The state Court of Appeal on Thursday denied ex-city real estate adviser Jason Hughes’ requests to overturn two recent Superior Court rulings allowing the city’s conflict-of-interest cases against him to proceed.

But the Superior Court trials in those cases were delayed Thursday. That move came after a dispute over whether the city must provide a second witness to detail the story behind city attorneys’ May letter alleging that the city’s former chief operating officer ordered city information technology staff to purge records tied to the 101 Ash St. debacle.

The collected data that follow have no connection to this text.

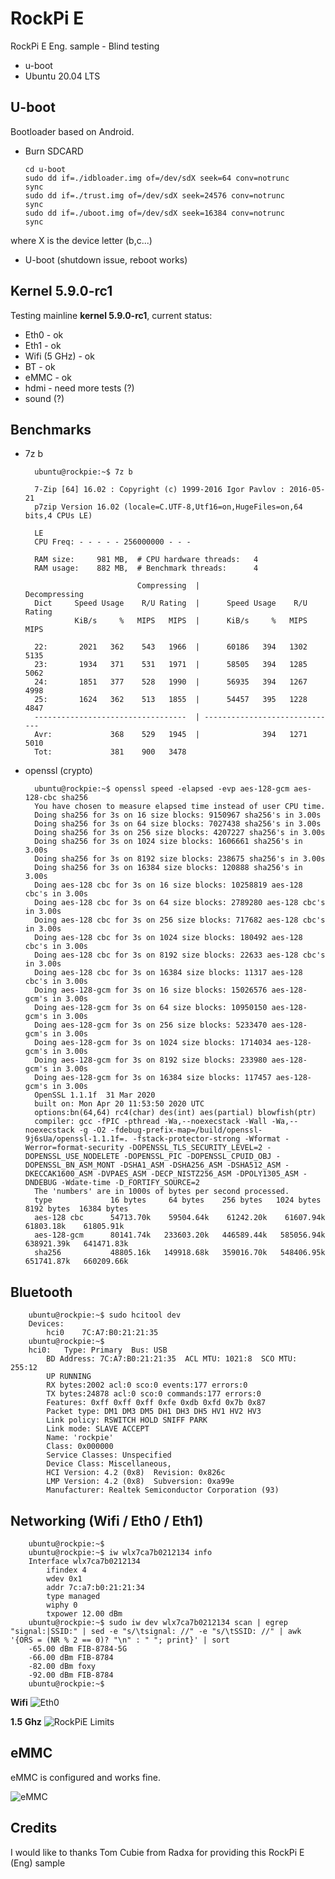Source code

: # RockPi E
RockPi E Eng. sample - Blind testing

* u-boot
* Ubuntu 20.04 LTS

## U-boot

Bootloader based on Android.
* Burn SDCARD

      cd u-boot
      sudo dd if=./idbloader.img of=/dev/sdX seek=64 conv=notrunc
      sync
      sudo dd if=./trust.img of=/dev/sdX seek=24576 conv=notrunc
      sync
      sudo dd if=./uboot.img of=/dev/sdX seek=16384 conv=notrunc
      sync

where X is the device letter (b,c...)

* U-boot (shutdown issue, reboot works)

## Kernel 5.9.0-rc1

Testing mainline **kernel 5.9.0-rc1**, current status:

* Eth0 - ok
* Eth1 - ok
* Wifi (5 GHz) - ok
* BT - ok
* eMMC - ok
* hdmi - need more tests (?)
* sound (?)

## Benchmarks

* 7z b

		ubuntu@rockpie:~$ 7z b
		
		7-Zip [64] 16.02 : Copyright (c) 1999-2016 Igor Pavlov : 2016-05-21
		p7zip Version 16.02 (locale=C.UTF-8,Utf16=on,HugeFiles=on,64 bits,4 CPUs LE)
		
		LE
		CPU Freq: - - - - - 256000000 - - -
		
		RAM size:     981 MB,  # CPU hardware threads:   4
		RAM usage:    882 MB,  # Benchmark threads:      4
		
		                       Compressing  |                  Decompressing
		Dict     Speed Usage    R/U Rating  |      Speed Usage    R/U Rating
		         KiB/s     %   MIPS   MIPS  |      KiB/s     %   MIPS   MIPS
		
		22:       2021   362    543   1966  |      60186   394   1302   5135
		23:       1934   371    531   1971  |      58505   394   1285   5062
		24:       1851   377    528   1990  |      56935   394   1267   4998
		25:       1624   362    513   1855  |      54457   395   1228   4847
		----------------------------------  | ------------------------------
		Avr:             368    529   1945  |              394   1271   5010
		Tot:             381    900   3478


* openssl (crypto)

		ubuntu@rockpie:~$ openssl speed -elapsed -evp aes-128-gcm aes-128-cbc sha256
		You have chosen to measure elapsed time instead of user CPU time.
		Doing sha256 for 3s on 16 size blocks: 9150967 sha256's in 3.00s
		Doing sha256 for 3s on 64 size blocks: 7027438 sha256's in 3.00s
		Doing sha256 for 3s on 256 size blocks: 4207227 sha256's in 3.00s
		Doing sha256 for 3s on 1024 size blocks: 1606661 sha256's in 3.00s
		Doing sha256 for 3s on 8192 size blocks: 238675 sha256's in 3.00s
		Doing sha256 for 3s on 16384 size blocks: 120888 sha256's in 3.00s
		Doing aes-128 cbc for 3s on 16 size blocks: 10258819 aes-128 cbc's in 3.00s
		Doing aes-128 cbc for 3s on 64 size blocks: 2789280 aes-128 cbc's in 3.00s
		Doing aes-128 cbc for 3s on 256 size blocks: 717682 aes-128 cbc's in 3.00s
		Doing aes-128 cbc for 3s on 1024 size blocks: 180492 aes-128 cbc's in 3.00s
		Doing aes-128 cbc for 3s on 8192 size blocks: 22633 aes-128 cbc's in 3.00s
		Doing aes-128 cbc for 3s on 16384 size blocks: 11317 aes-128 cbc's in 3.00s
		Doing aes-128-gcm for 3s on 16 size blocks: 15026576 aes-128-gcm's in 3.00s
		Doing aes-128-gcm for 3s on 64 size blocks: 10950150 aes-128-gcm's in 3.00s
		Doing aes-128-gcm for 3s on 256 size blocks: 5233470 aes-128-gcm's in 3.00s
		Doing aes-128-gcm for 3s on 1024 size blocks: 1714034 aes-128-gcm's in 3.00s
		Doing aes-128-gcm for 3s on 8192 size blocks: 233980 aes-128-gcm's in 3.00s
		Doing aes-128-gcm for 3s on 16384 size blocks: 117457 aes-128-gcm's in 3.00s
		OpenSSL 1.1.1f  31 Mar 2020
		built on: Mon Apr 20 11:53:50 2020 UTC
		options:bn(64,64) rc4(char) des(int) aes(partial) blowfish(ptr) 
		compiler: gcc -fPIC -pthread -Wa,--noexecstack -Wall -Wa,--noexecstack -g -O2 -fdebug-prefix-map=/build/openssl-9j6sUa/openssl-1.1.1f=. -fstack-protector-strong -Wformat -Werror=format-security -DOPENSSL_TLS_SECURITY_LEVEL=2 -DOPENSSL_USE_NODELETE -DOPENSSL_PIC -DOPENSSL_CPUID_OBJ -DOPENSSL_BN_ASM_MONT -DSHA1_ASM -DSHA256_ASM -DSHA512_ASM -DKECCAK1600_ASM -DVPAES_ASM -DECP_NISTZ256_ASM -DPOLY1305_ASM -DNDEBUG -Wdate-time -D_FORTIFY_SOURCE=2
		The 'numbers' are in 1000s of bytes per second processed.
		type             16 bytes     64 bytes    256 bytes   1024 bytes   8192 bytes  16384 bytes
		aes-128 cbc      54713.70k    59504.64k    61242.20k    61607.94k    61803.18k    61805.91k
		aes-128-gcm      80141.74k   233603.20k   446589.44k   585056.94k   638921.39k   641471.83k
		sha256           48805.16k   149918.68k   359016.70k   548406.95k   651741.87k   660209.66k


## Bluetooth

		ubuntu@rockpie:~$ sudo hcitool dev
		Devices:
			hci0	7C:A7:B0:21:21:35
		ubuntu@rockpie:~$ 
		hci0:	Type: Primary  Bus: USB
			BD Address: 7C:A7:B0:21:21:35  ACL MTU: 1021:8  SCO MTU: 255:12
			UP RUNNING 
			RX bytes:2002 acl:0 sco:0 events:177 errors:0
			TX bytes:24878 acl:0 sco:0 commands:177 errors:0
			Features: 0xff 0xff 0xff 0xfe 0xdb 0xfd 0x7b 0x87
			Packet type: DM1 DM3 DM5 DH1 DH3 DH5 HV1 HV2 HV3 
			Link policy: RSWITCH HOLD SNIFF PARK 
			Link mode: SLAVE ACCEPT 
			Name: 'rockpie'
			Class: 0x000000
			Service Classes: Unspecified
			Device Class: Miscellaneous, 
			HCI Version: 4.2 (0x8)  Revision: 0x826c
			LMP Version: 4.2 (0x8)  Subversion: 0xa99e
			Manufacturer: Realtek Semiconductor Corporation (93)


## Networking (Wifi / Eth0 / Eth1)

		ubuntu@rockpie:~$ 
		ubuntu@rockpie:~$ iw wlx7ca7b0212134 info
		Interface wlx7ca7b0212134
			ifindex 4
			wdev 0x1
			addr 7c:a7:b0:21:21:34
			type managed
			wiphy 0
			txpower 12.00 dBm
		ubuntu@rockpie:~$ sudo iw dev wlx7ca7b0212134 scan | egrep "signal:|SSID:" | sed -e "s/\tsignal: //" -e "s/\tSSID: //" | awk '{ORS = (NR % 2 == 0)? "\n" : " "; print}' | sort
		-65.00 dBm FIB-8784-5G
		-66.00 dBm FIB-8784
		-82.00 dBm foxy
		-92.00 dBm FIB-8784
		ubuntu@rockpie:~$ 

**Wifi**
![Eth0](https://github.com/avafinger/rockpie-rk3328/raw/master/wlan.png)


**1.5 Ghz**
![RockPiE Limits](https://github.com/avafinger/rockpie-rk3328/raw/master/limits.png)

## eMMC

eMMC is configured and works fine.

![eMMC](https://github.com/avafinger/rockpie-rk3328/raw/master/emmc.png)


## Credits

I would like to thanks Tom Cubie from Radxa for providing this RockPi E (Eng) sample
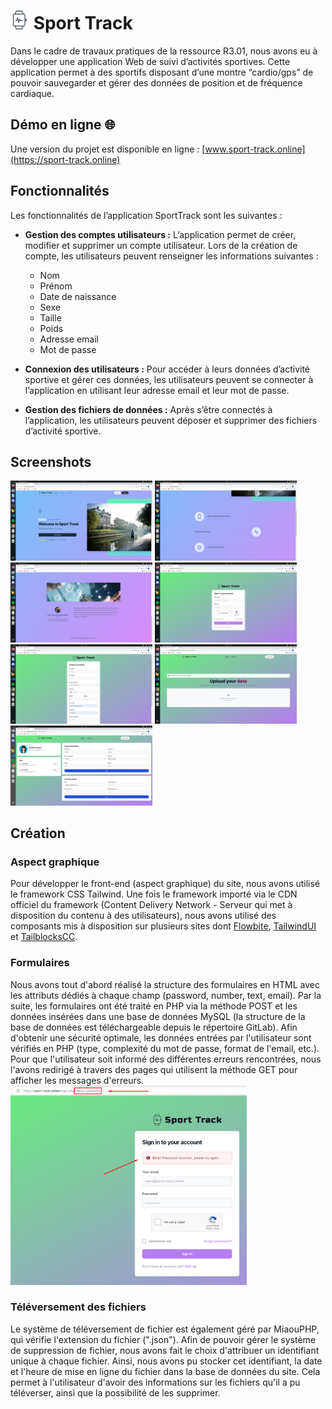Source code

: # <img src="assets/img/logo.png" height="30"> Sport Track
Dans le cadre de travaux pratiques de la ressource R3.01, nous avons eu à développer une application Web de suivi d’activités sportives. Cette application permet à des sportifs disposant d’une montre “cardio/gps” de pouvoir sauvegarder et gérer des données de position et de fréquence cardiaque.

## Démo en ligne 🌐
Une version du projet est disponible en ligne : [www.sport-track.online](https://sport-track.online)

## Fonctionnalités
Les fonctionnalités de l’application SportTrack sont les suivantes :
* __Gestion des comptes utilisateurs :__ L’application permet de créer, modifier et supprimer un compte utilisateur. Lors de la création de compte, les utilisateurs peuvent renseigner les informations suivantes :
    * Nom
    * Prénom
    * Date de naissance
    * Sexe
    * Taille
    * Poids
    * Adresse email
    * Mot de passe

* __Connexion des utilisateurs :__ Pour accéder à leurs données d’activité sportive et gérer ces données, les utilisateurs peuvent se connecter à l’application en utilisant leur adresse email et leur mot de passe.

* __Gestion des fichiers de données :__ Après s’être connectés à l’application, les utilisateurs peuvent déposer et supprimer des fichiers d’activité sportive.

## Screenshots

<div>
    <img width="45%" src="assets/screenshots/home.png">
    <img width="45%" src="assets/screenshots/features.png">
    <img width="45%" src="assets/screenshots/about_us.png">
    <img width="45%" src="assets/screenshots/login.png">
    <img width="45%" src="assets/screenshots/register.png">
    <img width="45%" src="assets/screenshots/upload.png">
    <img width="45%" src="assets/screenshots/account.png">
</div>

## Création
### Aspect graphique
Pour développer le front-end (aspect graphique) du site, nous avons utilisé le framework CSS Tailwind. Une fois le framework importé via le CDN officiel du framework (Content Delivery Network - Serveur qui met à disposition du contenu à des utilisateurs), nous avons utilisé des composants mis à disposition sur plusieurs sites dont [Flowbite](https://flowbite.com/), [TailwindUI](https://tailwindui.com) et [TailblocksCC](https://tailblock.cc/).
### Formulaires
Nous avons tout d'abord réalisé la structure des formulaires en HTML avec les attributs dédiés à chaque champ (password, number, text, email). Par la suite, les formulaires ont été traité en PHP via la méthode POST et les données insérées dans une base de données MySQL (la structure de la base de données est téléchargeable depuis le répertoire GitLab). Afin d'obtenir une sécurité optimale, les données entrées par l'utilisateur sont vérifiés en PHP (type, complexité du mot de passe, format de l'email, etc.). Pour que l'utilisateur soit informé des différentes erreurs rencontrées, nous l'avons redirigé à travers des pages qui utilisent la méthode GET pour afficher les messages d'erreurs. 
<img src="assets/screenshots/error_message.png" width="75%">
### Téléversement des fichiers
Le système de téléversement de fichier est également géré par MiaouPHP, qui vérifie l'extension du fichier (".json").
Afin de pouvoir gérer le système de suppression de fichier, nous avons fait le choix d'attribuer un identifiant unique à chaque fichier. Ainsi, nous avons pu stocker cet identifiant, la date et l'heure de mise en ligne du fichier dans la base de données du site. Cela permet à l'utilisateur d'avoir des informations sur les fichiers qu'il a pu téléverser, ainsi que la possibilité de les supprimer.
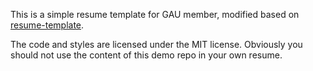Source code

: This is a simple resume template for GAU member, modified based on [resume-template](https://github.com/jglovier/resume-template). 

The code and styles are licensed under the MIT license. Obviously you should not use the content of this demo repo in your own resume.
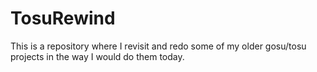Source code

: # TosuRewind
 This is a repository where I revisit and redo some of my older gosu/tosu projects in the way I would do them today.
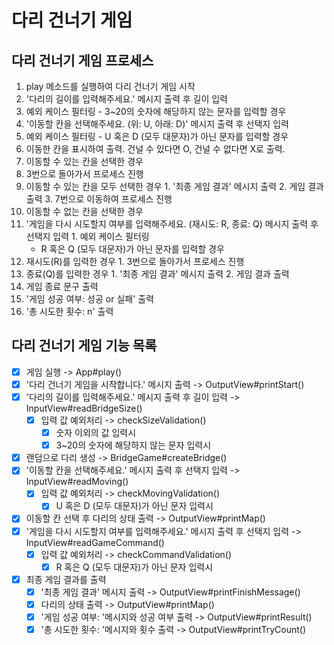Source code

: # 다리 건너기 게임

## 다리 건너기 게임 프로세스

1. play 메소드를 실행하여 다리 건너기 게임 시작
2. '다리의 길이를 입력해주세요.' 메시지 출력 후 길이 입력
  1. 예외 케이스 필터링
    - 3~20의 숫자에 해당하지 않는 문자를 입력할 경우
3. '이동할 칸을 선택해주세요. (위: U, 아래: D)' 메시지 출력 후 선택지 입력
  1. 예외 케이스 필터링
    - U 혹은 D (모두 대문자)가 아닌 문자를 입력할 경우
4. 이동한 칸을 표시하여 출력. 건널 수 있다면 O, 건널 수 없다면 X로 출력.
5. 이동할 수 있는 칸을 선택한 경우
  1. 3번으로 돌아가서 프로세스 진행
  2. 이동할 수 있는 칸을 모두 선택한 경우
    1. '최종 게임 결과' 메시지 출력
    2. 게임 결과 출력
    3. 7번으로 이동하여 프로세스 진행
6. 이동할 수 없는 칸을 선택한 경우
  1. '게임을 다시 시도할지 여부를 입력해주세요. (재시도: R, 종료: Q) 메시지 출력 후 선택지 입력
    1. 예외 케이스 필터링
      - R 혹은 Q (모두 대문자)가 아닌 문자를 입력할 경우
  2. 재시도(R)를 입력한 경우
    1. 3번으로 돌아가서 프로세스 진행
  3. 종료(Q)를 입력한 경우
    1. '최종 게임 결과' 메시지 출력
    2. 게임 결과 출력
7. 게임 종료 문구 출력
  1. '게임 성공 여부: 성공 or 실패' 출력
  2. '총 시도한 횟수: n' 출력
  
## 다리 건너기 게임 기능 목록
- [x] 게임 실행 -> App#play()
- [x] '다리 건너기 게임을 시작합니다.' 메시지 출력 -> OutputView#printStart()
- [x] '다리의 길이를 입력해주세요.' 메시지 출력 후 길이 입력 -> InputView#readBridgeSize()
  - [x] 입력 값 예외처리 -> checkSizeValidation()
    - [x] 숫자 이외의 값 입력시
    - [x] 3~20의 숫자에 해당하지 않는 문자 입력시
- [x] 랜덤으로 다리 생성 -> BridgeGame#createBridge()
- [x] '이동할 칸을 선택해주세요.' 메시지 출력 후 선택지 입력 -> InputView#readMoving()
  - [x] 입력 값 예외처리 -> checkMovingValidation()
    - [x] U 혹은 D (모두 대문자)가 아닌 문자 입력시
- [x] 이동할 칸 선택 후 다리의 상태 출력 -> OutputView#printMap()
- [x] '게임을 다시 시도할지 여부를 입력해주세요.' 메시지 출력 후 선택지 입력 -> InputView#readGameCommand()
  - [x] 입력 값 예외처리 -> checkCommandValidation()
    - [x] R 혹은 Q (모두 대문자)가 아닌 문자 입력시
- [x] 최종 게임 결과를 출력
  - [x] '최종 게임 결과' 메시지 출력 -> OutputView#printFinishMessage()
  - [x] 다리의 상태 출력 -> OutputView#printMap()
  - [x] '게임 성공 여부: '메시지와 성공 여부 출력 -> OutputView#printResult()
  - [x] '총 시도한 횟수: '메시지와 횟수 출력 -> OutputView#printTryCount()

Superior Court Judge Timothy Taylor agreed to postpone the conflict-of-interest trials until April to allow the lawyers time to resolve the discovery dispute in court.

In Other News 

  • San Diego emergency response officials have repeatedly raised concerns that the city’s new ambulance provider, Falck, is not meeting its service and response goals. Fire Chief Colin Stowell told members of the City Council’s public safety committee on Wednesday that the city needs to make changes. What those changes could be is not entirely clear yet. (Union-Tribune) 
  • The Union-Tribune also reports that the city of Encinitas is getting license plate readers. It’s a proposal brought to the council by the county Sheriff’s Department, which now plans to install seven cameras on major roads in Encinitas. 
  • inewsource reports that the Sweetwater Authority is hitting the pause button on its free fishing program at Loveland Reservoir because it needs to remove water from the lake to serve water customers.